Share your dilemmas and get honest opinions from other Mumsnetters.

AIBU to think my partner could have been a bit more understanding on holiday?

860 replies

georgiexox · 03/07/2026 14:00

We've just got back from a city break and I've been upset since we got back.

I've put on quite a lot of weight over the last few years. I know I have, and I'm trying to lose it, but it's not easy. My partner is naturally slim and loves walking.

We booked a holiday staying in the centre with the intention that most stuff was within walking distance. I genuinely thought I'd cope, but I completely underestimated it. By the second day my feet and back were aching, I was exhausted and finding the hills really difficult.

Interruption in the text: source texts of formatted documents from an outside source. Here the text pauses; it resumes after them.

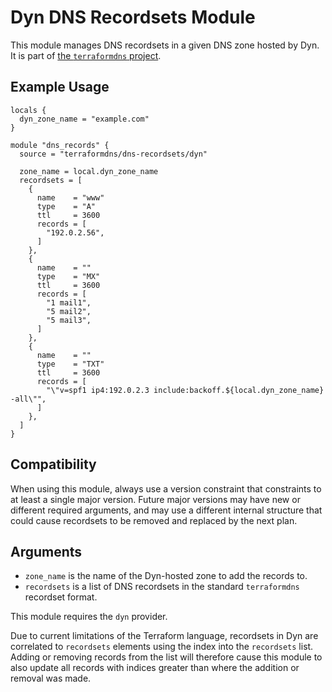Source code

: # Dyn DNS Recordsets Module

This module manages DNS recordsets in a given DNS zone hosted by Dyn. It
is part of [the `terraformdns` project](https://terraformdns.github.io/).

## Example Usage

```hcl
locals {
  dyn_zone_name = "example.com"
}

module "dns_records" {
  source = "terraformdns/dns-recordsets/dyn"

  zone_name = local.dyn_zone_name
  recordsets = [
    {
      name    = "www"
      type    = "A"
      ttl     = 3600
      records = [
        "192.0.2.56",
      ]
    },
    {
      name    = ""
      type    = "MX"
      ttl     = 3600
      records = [
        "1 mail1",
        "5 mail2",
        "5 mail3",
      ]
    },
    {
      name    = ""
      type    = "TXT"
      ttl     = 3600
      records = [
        "\"v=spf1 ip4:192.0.2.3 include:backoff.${local.dyn_zone_name} -all\"",
      ]
    },
  ]
}
```

## Compatibility

When using this module, always use a version constraint that constraints to at
least a single major version. Future major versions may have new or different
required arguments, and may use a different internal structure that could
cause recordsets to be removed and replaced by the next plan.

## Arguments

- `zone_name` is the name of the Dyn-hosted zone to add the records to.
- `recordsets` is a list of DNS recordsets in the standard `terraformdns`
  recordset format.

This module requires the `dyn` provider.

Due to current limitations of the Terraform language, recordsets in Dyn
are correlated to `recordsets` elements using the index into the
`recordsets` list. Adding or removing records from the list will therefore
cause this module to also update all records with indices greater than where
the addition or removal was made.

I kept going because I didn't want to spoil the holiday, but on the third day I asked if we could get taxis for some of the longer walks. My partner looked disappointed and said we'd chosen this type of holiday so we could explore on foot, and we'd miss loads if we started getting taxis everywhere.

He wasn't nasty about it I guess, but was clearly disappointed/frustrated. I ended up sitting in a café on my own for a while in the afternoon while he carried on sightseeing because I just couldn't manage any more walking.

He told me he thought we'd be doing it all together and was disappointed things hadn't worked out that way. I do totally understand that and I felt guilty because I obviously know my weight was the reason.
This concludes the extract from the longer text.